Records for this exercise

-=-=-

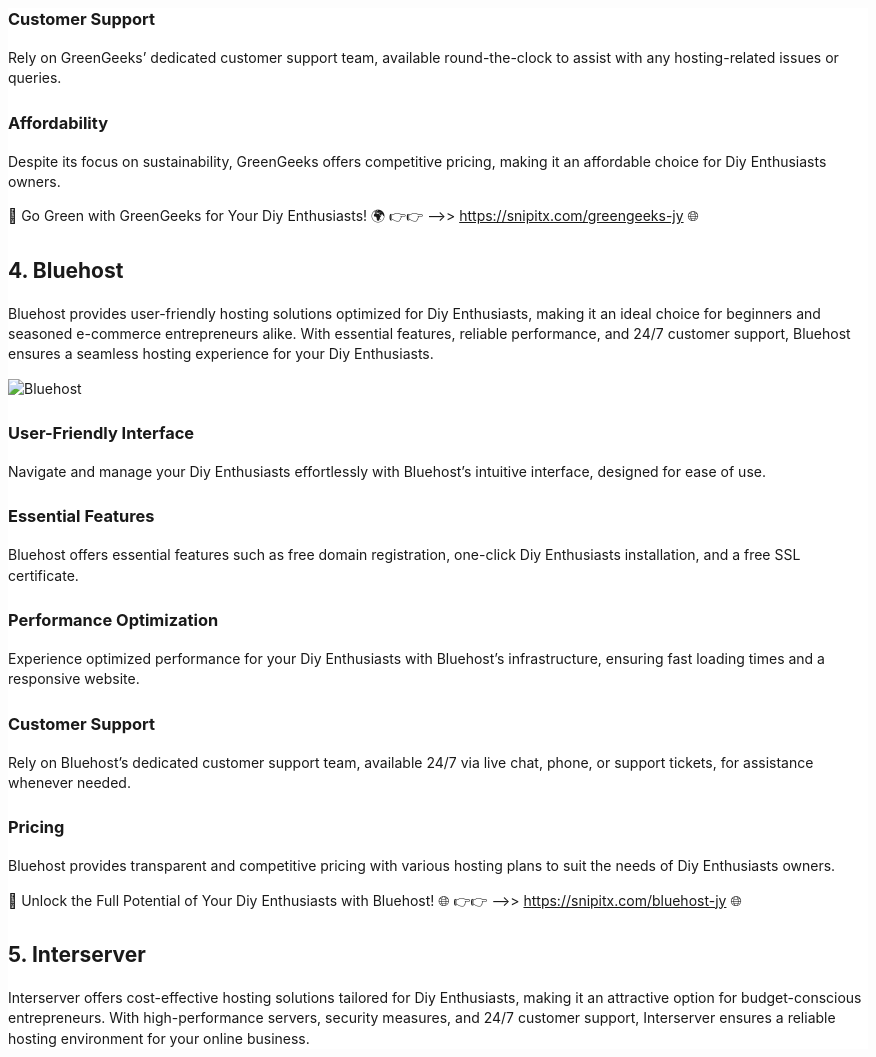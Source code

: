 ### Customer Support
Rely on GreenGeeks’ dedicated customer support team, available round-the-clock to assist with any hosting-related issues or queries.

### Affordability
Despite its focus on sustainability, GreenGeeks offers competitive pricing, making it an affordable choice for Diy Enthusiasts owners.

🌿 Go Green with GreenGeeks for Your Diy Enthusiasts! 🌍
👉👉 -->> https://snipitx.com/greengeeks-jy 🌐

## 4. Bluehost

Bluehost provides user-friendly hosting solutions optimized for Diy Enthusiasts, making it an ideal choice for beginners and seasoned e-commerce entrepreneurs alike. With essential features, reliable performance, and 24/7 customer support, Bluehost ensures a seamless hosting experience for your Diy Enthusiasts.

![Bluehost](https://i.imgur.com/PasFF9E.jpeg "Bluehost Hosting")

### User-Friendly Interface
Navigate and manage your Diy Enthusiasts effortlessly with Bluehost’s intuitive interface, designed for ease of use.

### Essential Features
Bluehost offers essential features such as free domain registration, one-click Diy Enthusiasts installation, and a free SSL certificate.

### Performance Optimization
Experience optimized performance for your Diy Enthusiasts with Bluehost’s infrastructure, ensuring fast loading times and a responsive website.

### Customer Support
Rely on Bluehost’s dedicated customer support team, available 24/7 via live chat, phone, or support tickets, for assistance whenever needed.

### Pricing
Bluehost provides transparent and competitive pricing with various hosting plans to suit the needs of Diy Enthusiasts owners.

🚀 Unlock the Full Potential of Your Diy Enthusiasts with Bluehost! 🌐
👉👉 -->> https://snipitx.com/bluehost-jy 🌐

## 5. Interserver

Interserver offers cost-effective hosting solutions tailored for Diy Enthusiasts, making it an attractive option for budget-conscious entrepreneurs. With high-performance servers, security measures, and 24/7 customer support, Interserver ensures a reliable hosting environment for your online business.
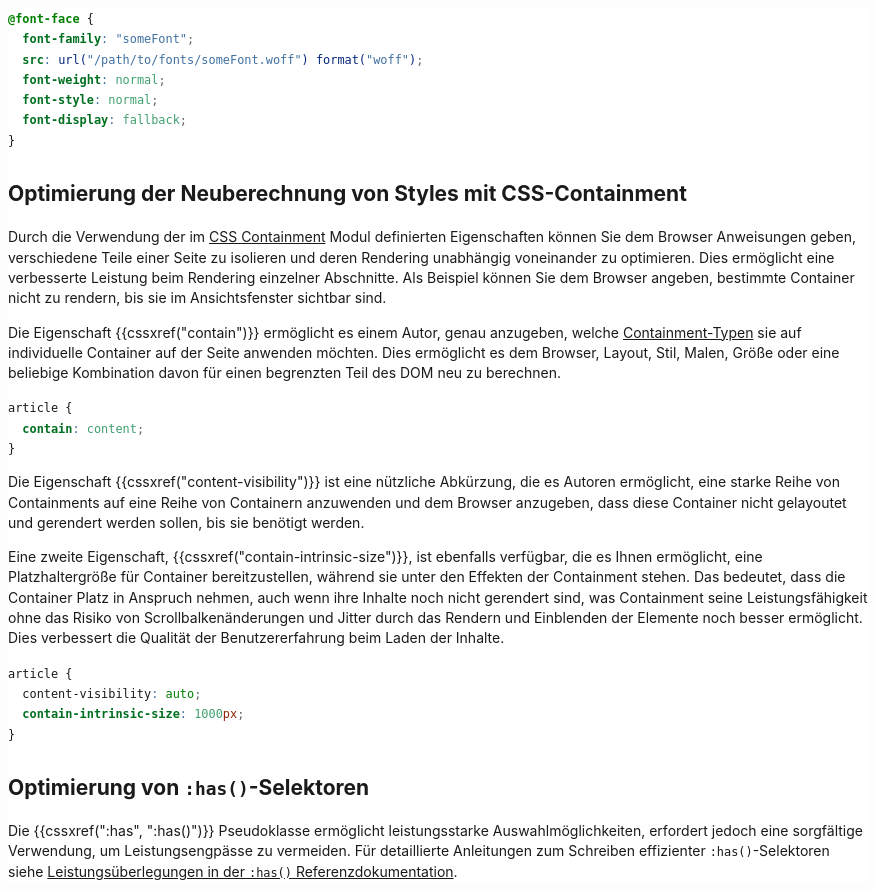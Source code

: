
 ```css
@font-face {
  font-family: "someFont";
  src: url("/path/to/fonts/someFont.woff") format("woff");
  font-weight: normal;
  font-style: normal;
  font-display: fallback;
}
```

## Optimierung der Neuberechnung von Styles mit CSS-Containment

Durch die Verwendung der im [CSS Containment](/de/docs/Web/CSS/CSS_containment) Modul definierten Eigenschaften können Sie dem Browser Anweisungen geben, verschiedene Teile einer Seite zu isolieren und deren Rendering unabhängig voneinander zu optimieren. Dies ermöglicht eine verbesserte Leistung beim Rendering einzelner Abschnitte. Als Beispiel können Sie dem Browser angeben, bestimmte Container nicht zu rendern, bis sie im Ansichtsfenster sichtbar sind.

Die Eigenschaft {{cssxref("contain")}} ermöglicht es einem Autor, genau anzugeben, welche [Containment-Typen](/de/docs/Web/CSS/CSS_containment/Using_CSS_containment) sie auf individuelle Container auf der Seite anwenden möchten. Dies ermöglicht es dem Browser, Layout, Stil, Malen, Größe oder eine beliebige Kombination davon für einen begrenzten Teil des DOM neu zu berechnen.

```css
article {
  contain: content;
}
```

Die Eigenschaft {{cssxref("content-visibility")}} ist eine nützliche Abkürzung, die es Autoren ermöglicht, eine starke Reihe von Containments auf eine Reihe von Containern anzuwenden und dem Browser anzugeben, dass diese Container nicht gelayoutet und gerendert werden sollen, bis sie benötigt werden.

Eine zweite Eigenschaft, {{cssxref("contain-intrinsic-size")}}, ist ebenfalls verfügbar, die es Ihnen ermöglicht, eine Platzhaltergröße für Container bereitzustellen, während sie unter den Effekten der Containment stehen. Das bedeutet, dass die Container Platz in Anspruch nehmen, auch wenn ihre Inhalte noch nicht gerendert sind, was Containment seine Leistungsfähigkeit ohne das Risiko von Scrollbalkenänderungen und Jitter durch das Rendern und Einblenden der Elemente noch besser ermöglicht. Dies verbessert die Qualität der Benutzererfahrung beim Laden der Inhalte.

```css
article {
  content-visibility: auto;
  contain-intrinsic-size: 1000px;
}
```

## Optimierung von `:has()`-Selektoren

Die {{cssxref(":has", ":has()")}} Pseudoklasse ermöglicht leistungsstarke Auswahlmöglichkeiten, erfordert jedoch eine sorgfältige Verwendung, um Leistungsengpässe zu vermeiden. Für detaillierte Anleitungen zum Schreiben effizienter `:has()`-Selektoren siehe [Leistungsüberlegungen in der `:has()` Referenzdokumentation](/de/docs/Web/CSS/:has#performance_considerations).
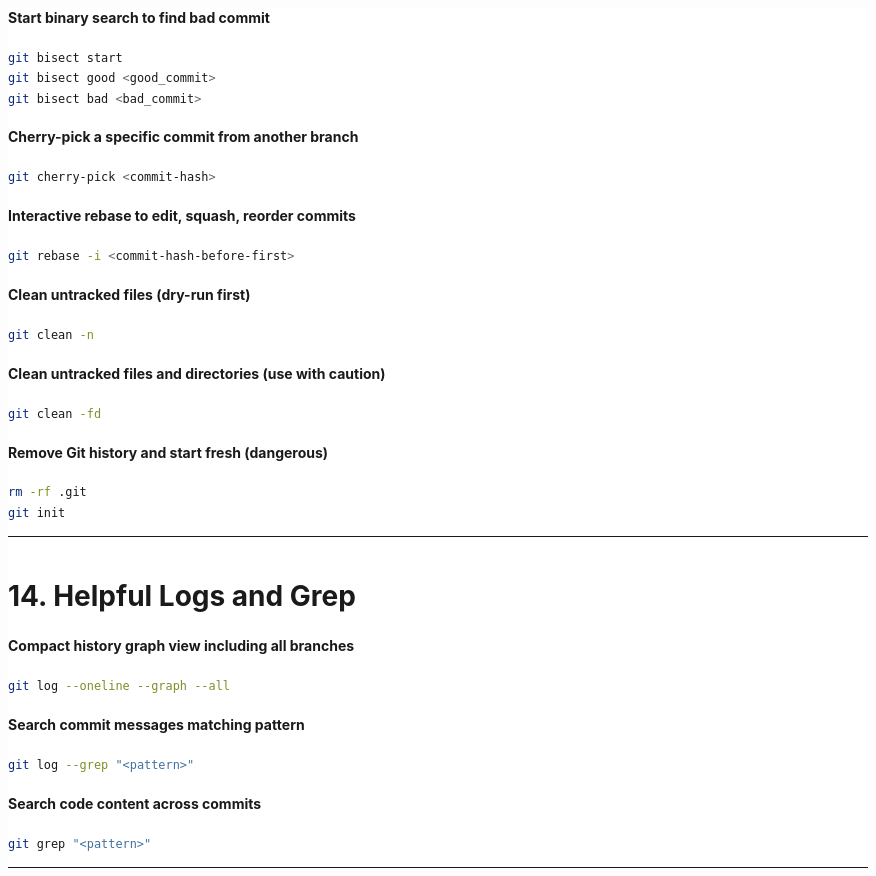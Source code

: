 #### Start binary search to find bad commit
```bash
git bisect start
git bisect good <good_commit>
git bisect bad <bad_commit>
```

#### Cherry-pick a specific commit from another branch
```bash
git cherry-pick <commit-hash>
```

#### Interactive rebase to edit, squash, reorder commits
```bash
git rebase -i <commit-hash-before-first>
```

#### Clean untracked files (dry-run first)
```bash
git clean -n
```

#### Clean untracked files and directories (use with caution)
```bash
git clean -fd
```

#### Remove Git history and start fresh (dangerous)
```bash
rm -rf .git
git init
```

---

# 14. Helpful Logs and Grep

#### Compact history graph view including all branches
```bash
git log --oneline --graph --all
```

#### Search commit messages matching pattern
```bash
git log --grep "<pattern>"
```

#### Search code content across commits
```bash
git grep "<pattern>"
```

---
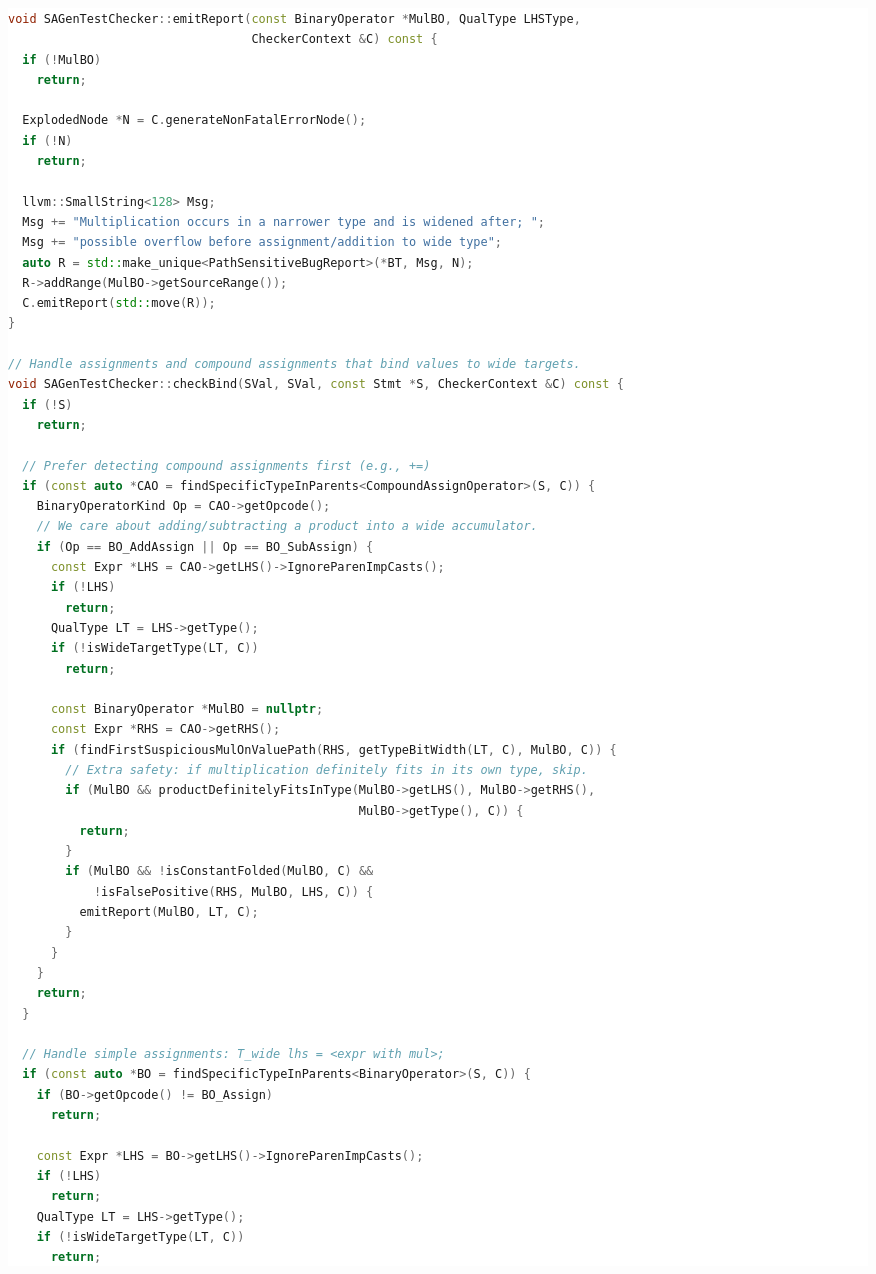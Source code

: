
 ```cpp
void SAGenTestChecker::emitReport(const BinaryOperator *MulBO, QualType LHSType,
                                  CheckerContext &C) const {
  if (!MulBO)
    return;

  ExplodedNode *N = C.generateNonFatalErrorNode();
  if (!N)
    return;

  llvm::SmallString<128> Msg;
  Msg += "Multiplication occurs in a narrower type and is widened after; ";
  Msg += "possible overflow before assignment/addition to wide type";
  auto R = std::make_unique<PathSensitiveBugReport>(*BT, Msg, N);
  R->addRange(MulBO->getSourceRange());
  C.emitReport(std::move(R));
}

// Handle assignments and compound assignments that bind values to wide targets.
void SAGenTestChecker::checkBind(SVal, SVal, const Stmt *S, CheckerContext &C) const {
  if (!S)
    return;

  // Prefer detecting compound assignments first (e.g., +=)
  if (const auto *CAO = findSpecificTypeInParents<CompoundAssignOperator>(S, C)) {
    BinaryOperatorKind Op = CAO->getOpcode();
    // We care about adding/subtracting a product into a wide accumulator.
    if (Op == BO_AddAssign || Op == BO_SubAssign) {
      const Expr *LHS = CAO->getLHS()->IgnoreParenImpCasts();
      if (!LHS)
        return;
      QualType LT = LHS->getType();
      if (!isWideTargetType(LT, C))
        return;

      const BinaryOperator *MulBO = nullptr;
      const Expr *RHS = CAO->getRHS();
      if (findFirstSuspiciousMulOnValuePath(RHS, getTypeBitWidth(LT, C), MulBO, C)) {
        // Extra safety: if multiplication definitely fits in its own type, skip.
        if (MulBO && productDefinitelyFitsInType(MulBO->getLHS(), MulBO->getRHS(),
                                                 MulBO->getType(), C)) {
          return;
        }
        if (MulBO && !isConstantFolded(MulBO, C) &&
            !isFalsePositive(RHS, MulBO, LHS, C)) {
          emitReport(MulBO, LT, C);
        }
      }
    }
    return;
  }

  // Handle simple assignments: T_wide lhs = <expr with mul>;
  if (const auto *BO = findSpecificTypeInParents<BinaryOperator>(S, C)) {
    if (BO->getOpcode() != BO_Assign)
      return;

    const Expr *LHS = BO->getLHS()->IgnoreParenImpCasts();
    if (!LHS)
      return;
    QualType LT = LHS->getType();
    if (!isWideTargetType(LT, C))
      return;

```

-=-=-

Work item
Report all lines of the data that include the word "before".

Output for this task
git rebase -i <commit-hash-before-first>
  Msg += "possible overflow before assignment/addition to wide type";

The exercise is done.